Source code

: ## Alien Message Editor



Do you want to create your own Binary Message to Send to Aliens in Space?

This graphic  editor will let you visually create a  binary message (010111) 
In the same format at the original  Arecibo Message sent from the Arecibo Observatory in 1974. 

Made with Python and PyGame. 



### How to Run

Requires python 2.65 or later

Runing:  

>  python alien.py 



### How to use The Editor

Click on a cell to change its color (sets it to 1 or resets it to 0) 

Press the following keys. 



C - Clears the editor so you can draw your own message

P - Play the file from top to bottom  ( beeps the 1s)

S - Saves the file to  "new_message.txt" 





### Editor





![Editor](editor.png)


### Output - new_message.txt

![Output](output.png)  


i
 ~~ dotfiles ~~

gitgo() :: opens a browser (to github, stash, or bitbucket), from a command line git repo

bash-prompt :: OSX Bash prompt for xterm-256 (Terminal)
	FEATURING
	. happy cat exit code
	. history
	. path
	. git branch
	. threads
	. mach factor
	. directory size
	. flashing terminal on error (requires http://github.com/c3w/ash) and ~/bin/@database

════════════════════

_Activity_
Return exactly, and only, the lines above starting at the line that contains "### How to Run" and ending at the line that contains "### Output - new_message.txt".

_The answer_
### How to Run

Requires python 2.65 or later

Runing:  

>  python alien.py 



### How to use The Editor

Click on a cell to change its color (sets it to 1 or resets it to 0) 

Press the following keys. 



C - Clears the editor so you can draw your own message

P - Play the file from top to bottom  ( beeps the 1s)

S - Saves the file to  "new_message.txt" 





### Editor





![Editor](editor.png)


### Output - new_message.txt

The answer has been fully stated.